Top of Extracted entries

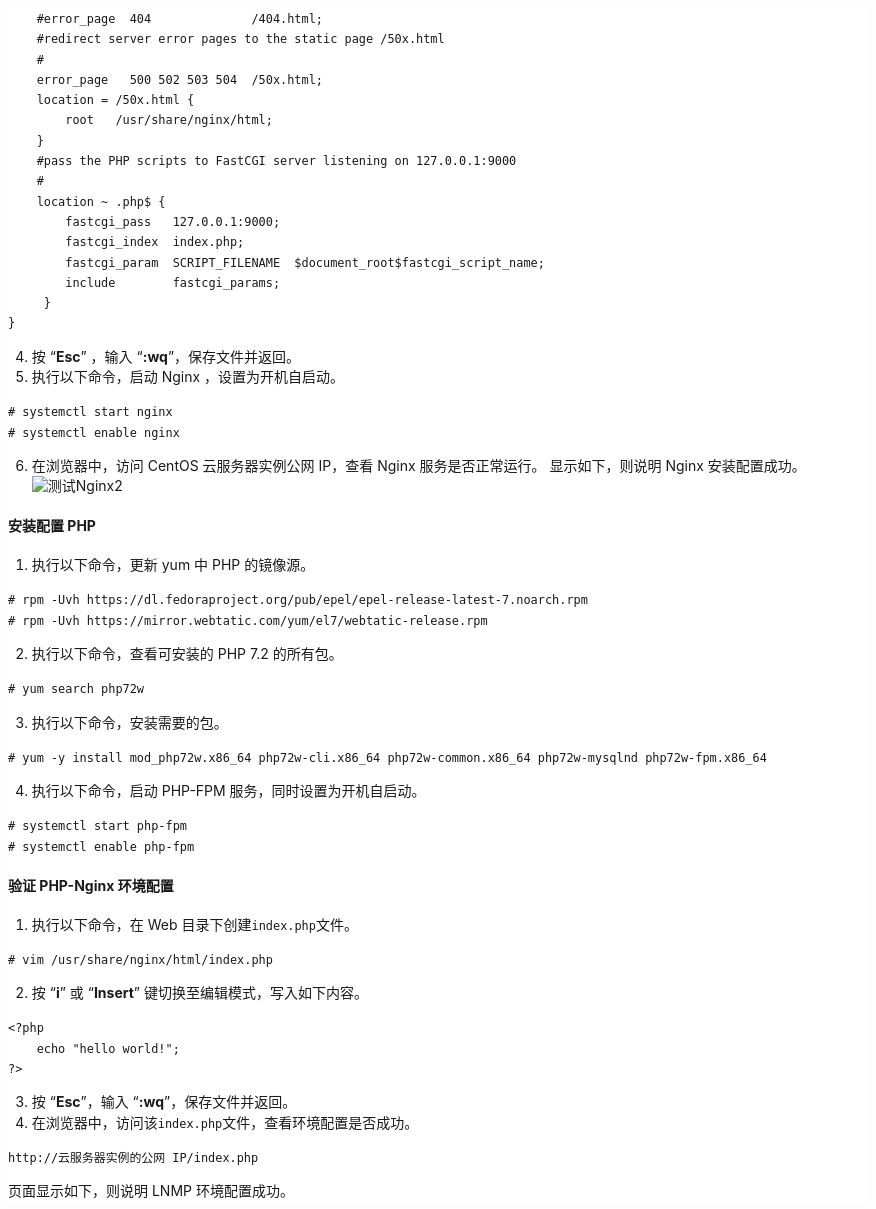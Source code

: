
 ```
	#error_page  404              /404.html;
	#redirect server error pages to the static page /50x.html
	#
	error_page   500 502 503 504  /50x.html;
	location = /50x.html {
		root   /usr/share/nginx/html;
	}
	#pass the PHP scripts to FastCGI server listening on 127.0.0.1:9000
	#
	location ~ .php$ {
		fastcgi_pass   127.0.0.1:9000;
		fastcgi_index  index.php;
		fastcgi_param  SCRIPT_FILENAME  $document_root$fastcgi_script_name;
		include        fastcgi_params;
	 }
}
```
4. 按 “**Esc**” ，输入 “**:wq**”，保存文件并返回。
5. 执行以下命令，启动 Nginx ，设置为开机自启动。
```
# systemctl start nginx
# systemctl enable nginx 
```
6. 在浏览器中，访问 CentOS 云服务器实例公网 IP，查看 Nginx 服务是否正常运行。
显示如下，则说明 Nginx 安装配置成功。
![ 测试Nginx2](https://main.qcloudimg.com/raw/dc7ccc6220299225de75c521620423b4.png)

#### 安装配置 PHP
1. 执行以下命令，更新 yum 中 PHP 的镜像源。
```
# rpm -Uvh https://dl.fedoraproject.org/pub/epel/epel-release-latest-7.noarch.rpm 
# rpm -Uvh https://mirror.webtatic.com/yum/el7/webtatic-release.rpm
```
2. 执行以下命令，查看可安装的 PHP 7.2 的所有包。
```
# yum search php72w 
```
3. 执行以下命令，安装需要的包。
```
# yum -y install mod_php72w.x86_64 php72w-cli.x86_64 php72w-common.x86_64 php72w-mysqlnd php72w-fpm.x86_64
```
4. 执行以下命令，启动 PHP-FPM 服务，同时设置为开机自启动。
```
# systemctl start php-fpm
# systemctl enable php-fpm
```

#### 验证 PHP-Nginx 环境配置
1. 执行以下命令，在 Web 目录下创建`index.php`文件。
```
# vim /usr/share/nginx/html/index.php
```
2. 按 “**i**” 或 “**Insert**” 键切换至编辑模式，写入如下内容。
```
<?php
	echo "hello world!";
?>
```
3. 按 “**Esc**”，输入 “**:wq**”，保存文件并返回。
4. 在浏览器中，访问该`index.php`文件，查看环境配置是否成功。
```
http://云服务器实例的公网 IP/index.php 
```
页面显示如下，则说明 LNMP 环境配置成功。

Bottom of Extracted entries

[What needs to be done]
Exactly how many lines in the records contain the string "enable"? Give that number alone.

[Expected answer]
2